- **Assignment**
Restate all of the data exactly.

******************************

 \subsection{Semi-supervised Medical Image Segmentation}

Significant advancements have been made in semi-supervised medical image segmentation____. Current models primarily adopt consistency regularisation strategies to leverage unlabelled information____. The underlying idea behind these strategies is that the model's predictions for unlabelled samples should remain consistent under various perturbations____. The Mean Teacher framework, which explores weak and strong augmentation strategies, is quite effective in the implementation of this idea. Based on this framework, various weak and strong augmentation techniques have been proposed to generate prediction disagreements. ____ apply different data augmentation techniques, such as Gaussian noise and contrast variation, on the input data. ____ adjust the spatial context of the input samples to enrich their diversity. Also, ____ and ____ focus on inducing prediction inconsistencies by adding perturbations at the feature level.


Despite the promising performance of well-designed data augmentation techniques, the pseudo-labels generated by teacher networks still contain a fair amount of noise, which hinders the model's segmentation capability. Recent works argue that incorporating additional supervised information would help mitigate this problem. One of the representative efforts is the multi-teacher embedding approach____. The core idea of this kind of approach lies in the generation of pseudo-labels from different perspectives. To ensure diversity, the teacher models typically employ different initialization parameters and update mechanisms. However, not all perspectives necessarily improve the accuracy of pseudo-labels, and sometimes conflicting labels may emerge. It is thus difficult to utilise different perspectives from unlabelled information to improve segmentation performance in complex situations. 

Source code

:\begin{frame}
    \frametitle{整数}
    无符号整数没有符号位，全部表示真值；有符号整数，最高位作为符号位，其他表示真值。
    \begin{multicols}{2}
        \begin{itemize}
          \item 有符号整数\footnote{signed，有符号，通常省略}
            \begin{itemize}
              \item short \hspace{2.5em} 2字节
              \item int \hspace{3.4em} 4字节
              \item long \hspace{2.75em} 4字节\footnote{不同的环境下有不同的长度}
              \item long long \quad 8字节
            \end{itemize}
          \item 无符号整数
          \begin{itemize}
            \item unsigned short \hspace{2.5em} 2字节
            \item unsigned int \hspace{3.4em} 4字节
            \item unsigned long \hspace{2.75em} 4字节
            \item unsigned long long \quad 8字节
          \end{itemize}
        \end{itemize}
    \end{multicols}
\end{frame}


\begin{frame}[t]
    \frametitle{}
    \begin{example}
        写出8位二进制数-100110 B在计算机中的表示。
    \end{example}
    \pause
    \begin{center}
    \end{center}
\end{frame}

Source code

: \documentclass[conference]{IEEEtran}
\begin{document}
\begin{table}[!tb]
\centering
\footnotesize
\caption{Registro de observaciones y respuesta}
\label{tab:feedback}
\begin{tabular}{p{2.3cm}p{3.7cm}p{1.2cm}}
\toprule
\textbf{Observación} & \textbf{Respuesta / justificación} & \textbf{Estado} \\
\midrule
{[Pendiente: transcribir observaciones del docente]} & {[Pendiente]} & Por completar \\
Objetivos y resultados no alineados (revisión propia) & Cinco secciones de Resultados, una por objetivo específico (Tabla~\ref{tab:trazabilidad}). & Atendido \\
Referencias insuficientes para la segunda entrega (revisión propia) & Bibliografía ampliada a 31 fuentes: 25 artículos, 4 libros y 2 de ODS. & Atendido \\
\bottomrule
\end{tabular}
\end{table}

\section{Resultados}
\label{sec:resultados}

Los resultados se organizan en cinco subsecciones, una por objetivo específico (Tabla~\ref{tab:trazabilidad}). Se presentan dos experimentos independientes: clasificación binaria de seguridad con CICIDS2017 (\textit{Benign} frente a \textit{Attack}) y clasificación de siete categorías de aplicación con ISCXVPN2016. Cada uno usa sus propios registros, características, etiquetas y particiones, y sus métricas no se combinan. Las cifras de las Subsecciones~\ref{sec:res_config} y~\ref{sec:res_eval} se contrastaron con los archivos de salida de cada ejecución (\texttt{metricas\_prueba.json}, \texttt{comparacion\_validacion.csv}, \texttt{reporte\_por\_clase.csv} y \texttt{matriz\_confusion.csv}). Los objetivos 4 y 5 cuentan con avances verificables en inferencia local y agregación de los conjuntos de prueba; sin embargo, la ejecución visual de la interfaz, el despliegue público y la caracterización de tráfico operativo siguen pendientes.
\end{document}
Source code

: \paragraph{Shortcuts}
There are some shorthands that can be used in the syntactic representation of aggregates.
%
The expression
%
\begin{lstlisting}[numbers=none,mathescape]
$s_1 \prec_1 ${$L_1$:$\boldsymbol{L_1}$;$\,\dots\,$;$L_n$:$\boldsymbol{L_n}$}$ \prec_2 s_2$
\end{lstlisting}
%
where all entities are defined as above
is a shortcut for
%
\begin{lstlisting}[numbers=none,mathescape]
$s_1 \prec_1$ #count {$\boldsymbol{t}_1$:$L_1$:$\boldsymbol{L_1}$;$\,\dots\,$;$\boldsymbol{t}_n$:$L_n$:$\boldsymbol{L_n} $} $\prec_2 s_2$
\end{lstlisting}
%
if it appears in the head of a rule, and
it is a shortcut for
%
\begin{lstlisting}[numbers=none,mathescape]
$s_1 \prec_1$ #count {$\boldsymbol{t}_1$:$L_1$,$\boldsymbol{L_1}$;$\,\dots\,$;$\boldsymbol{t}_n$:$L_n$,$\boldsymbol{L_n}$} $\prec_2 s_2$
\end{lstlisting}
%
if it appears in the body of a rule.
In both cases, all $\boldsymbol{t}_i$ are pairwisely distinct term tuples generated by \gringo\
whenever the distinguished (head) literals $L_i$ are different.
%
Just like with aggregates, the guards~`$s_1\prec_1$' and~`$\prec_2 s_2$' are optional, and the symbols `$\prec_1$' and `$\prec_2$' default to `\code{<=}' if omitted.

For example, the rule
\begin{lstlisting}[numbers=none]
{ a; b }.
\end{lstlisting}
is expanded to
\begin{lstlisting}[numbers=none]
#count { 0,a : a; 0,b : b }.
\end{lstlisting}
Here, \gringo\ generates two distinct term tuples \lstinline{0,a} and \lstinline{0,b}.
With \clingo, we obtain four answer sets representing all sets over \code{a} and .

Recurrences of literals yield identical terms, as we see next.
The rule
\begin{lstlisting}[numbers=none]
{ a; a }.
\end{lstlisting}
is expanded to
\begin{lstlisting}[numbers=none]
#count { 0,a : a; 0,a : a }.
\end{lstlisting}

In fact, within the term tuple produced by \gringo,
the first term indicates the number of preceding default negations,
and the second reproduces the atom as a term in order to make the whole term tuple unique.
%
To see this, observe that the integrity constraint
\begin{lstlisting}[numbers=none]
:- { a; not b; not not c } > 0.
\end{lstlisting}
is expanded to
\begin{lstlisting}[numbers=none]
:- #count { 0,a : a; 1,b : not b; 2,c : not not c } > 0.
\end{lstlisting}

******************************

- **Answer to this problem**
 \subsection{Semi-supervised Medical Image Segmentation}

Significant advancements have been made in semi-supervised medical image segmentation____. Current models primarily adopt consistency regularisation strategies to leverage unlabelled information____. The underlying idea behind these strategies is that the model's predictions for unlabelled samples should remain consistent under various perturbations____. The Mean Teacher framework, which explores weak and strong augmentation strategies, is quite effective in the implementation of this idea. Based on this framework, various weak and strong augmentation techniques have been proposed to generate prediction disagreements. ____ apply different data augmentation techniques, such as Gaussian noise and contrast variation, on the input data. ____ adjust the spatial context of the input samples to enrich their diversity. Also, ____ and ____ focus on inducing prediction inconsistencies by adding perturbations at the feature level.


Despite the promising performance of well-designed data augmentation techniques, the pseudo-labels generated by teacher networks still contain a fair amount of noise, which hinders the model's segmentation capability. Recent works argue that incorporating additional supervised information would help mitigate this problem. One of the representative efforts is the multi-teacher embedding approach____. The core idea of this kind of approach lies in the generation of pseudo-labels from different perspectives. To ensure diversity, the teacher models typically employ different initialization parameters and update mechanisms. However, not all perspectives necessarily improve the accuracy of pseudo-labels, and sometimes conflicting labels may emerge. It is thus difficult to utilise different perspectives from unlabelled information to improve segmentation performance in complex situations. 

Source code

:\begin{frame}
    \frametitle{整数}
    无符号整数没有符号位，全部表示真值；有符号整数，最高位作为符号位，其他表示真值。
    \begin{multicols}{2}
        \begin{itemize}
          \item 有符号整数\footnote{signed，有符号，通常省略}
            \begin{itemize}
              \item short \hspace{2.5em} 2字节
              \item int \hspace{3.4em} 4字节
              \item long \hspace{2.75em} 4字节\footnote{不同的环境下有不同的长度}
              \item long long \quad 8字节
            \end{itemize}
          \item 无符号整数
          \begin{itemize}
            \item unsigned short \hspace{2.5em} 2字节
            \item unsigned int \hspace{3.4em} 4字节
            \item unsigned long \hspace{2.75em} 4字节
            \item unsigned long long \quad 8字节
          \end{itemize}
        \end{itemize}
    \end{multicols}
\end{frame}


\begin{frame}[t]
    \frametitle{}
    \begin{example}
        写出8位二进制数-100110 B在计算机中的表示。
    \end{example}
    \pause
    \begin{center}
    \end{center}
\end{frame}

Source code

: \documentclass[conference]{IEEEtran}
\begin{document}
\begin{table}[!tb]
\centering
\footnotesize
\caption{Registro de observaciones y respuesta}
\label{tab:feedback}
\begin{tabular}{p{2.3cm}p{3.7cm}p{1.2cm}}
\toprule
\textbf{Observación} & \textbf{Respuesta / justificación} & \textbf{Estado} \\
\midrule
{[Pendiente: transcribir observaciones del docente]} & {[Pendiente]} & Por completar \\
Objetivos y resultados no alineados (revisión propia) & Cinco secciones de Resultados, una por objetivo específico (Tabla~\ref{tab:trazabilidad}). & Atendido \\
Referencias insuficientes para la segunda entrega (revisión propia) & Bibliografía ampliada a 31 fuentes: 25 artículos, 4 libros y 2 de ODS. & Atendido \\
\bottomrule
\end{tabular}
\end{table}

\section{Resultados}
\label{sec:resultados}

Los resultados se organizan en cinco subsecciones, una por objetivo específico (Tabla~\ref{tab:trazabilidad}). Se presentan dos experimentos independientes: clasificación binaria de seguridad con CICIDS2017 (\textit{Benign} frente a \textit{Attack}) y clasificación de siete categorías de aplicación con ISCXVPN2016. Cada uno usa sus propios registros, características, etiquetas y particiones, y sus métricas no se combinan. Las cifras de las Subsecciones~\ref{sec:res_config} y~\ref{sec:res_eval} se contrastaron con los archivos de salida de cada ejecución (\texttt{metricas\_prueba.json}, \texttt{comparacion\_validacion.csv}, \texttt{reporte\_por\_clase.csv} y \texttt{matriz\_confusion.csv}). Los objetivos 4 y 5 cuentan con avances verificables en inferencia local y agregación de los conjuntos de prueba; sin embargo, la ejecución visual de la interfaz, el despliegue público y la caracterización de tráfico operativo siguen pendientes.
\end{document}
Source code

: \paragraph{Shortcuts}
There are some shorthands that can be used in the syntactic representation of aggregates.
%
The expression
%
\begin{lstlisting}[numbers=none,mathescape]
$s_1 \prec_1 ${$L_1$:$\boldsymbol{L_1}$;$\,\dots\,$;$L_n$:$\boldsymbol{L_n}$}$ \prec_2 s_2$
\end{lstlisting}
%
where all entities are defined as above
is a shortcut for
%
\begin{lstlisting}[numbers=none,mathescape]
$s_1 \prec_1$ #count {$\boldsymbol{t}_1$:$L_1$:$\boldsymbol{L_1}$;$\,\dots\,$;$\boldsymbol{t}_n$:$L_n$:$\boldsymbol{L_n} $} $\prec_2 s_2$
\end{lstlisting}
%
if it appears in the head of a rule, and
it is a shortcut for
%
\begin{lstlisting}[numbers=none,mathescape]
$s_1 \prec_1$ #count {$\boldsymbol{t}_1$:$L_1$,$\boldsymbol{L_1}$;$\,\dots\,$;$\boldsymbol{t}_n$:$L_n$,$\boldsymbol{L_n}$} $\prec_2 s_2$
\end{lstlisting}
%
if it appears in the body of a rule.
In both cases, all $\boldsymbol{t}_i$ are pairwisely distinct term tuples generated by \gringo\
whenever the distinguished (head) literals $L_i$ are different.
%
Just like with aggregates, the guards~`$s_1\prec_1$' and~`$\prec_2 s_2$' are optional, and the symbols `$\prec_1$' and `$\prec_2$' default to `\code{<=}' if omitted.

For example, the rule
\begin{lstlisting}[numbers=none]
{ a; b }.
\end{lstlisting}
is expanded to
\begin{lstlisting}[numbers=none]
#count { 0,a : a; 0,b : b }.
\end{lstlisting}
Here, \gringo\ generates two distinct term tuples \lstinline{0,a} and \lstinline{0,b}.
With \clingo, we obtain four answer sets representing all sets over \code{a} and .

Recurrences of literals yield identical terms, as we see next.
The rule
\begin{lstlisting}[numbers=none]
{ a; a }.
\end{lstlisting}
is expanded to
\begin{lstlisting}[numbers=none]
#count { 0,a : a; 0,a : a }.
\end{lstlisting}

In fact, within the term tuple produced by \gringo,
the first term indicates the number of preceding default negations,
and the second reproduces the atom as a term in order to make the whole term tuple unique.
%
To see this, observe that the integrity constraint
\begin{lstlisting}[numbers=none]
:- { a; not b; not not c } > 0.
\end{lstlisting}
is expanded to
\begin{lstlisting}[numbers=none]
:- #count { 0,a : a; 1,b : not b; 2,c : not not c } > 0.
\end{lstlisting}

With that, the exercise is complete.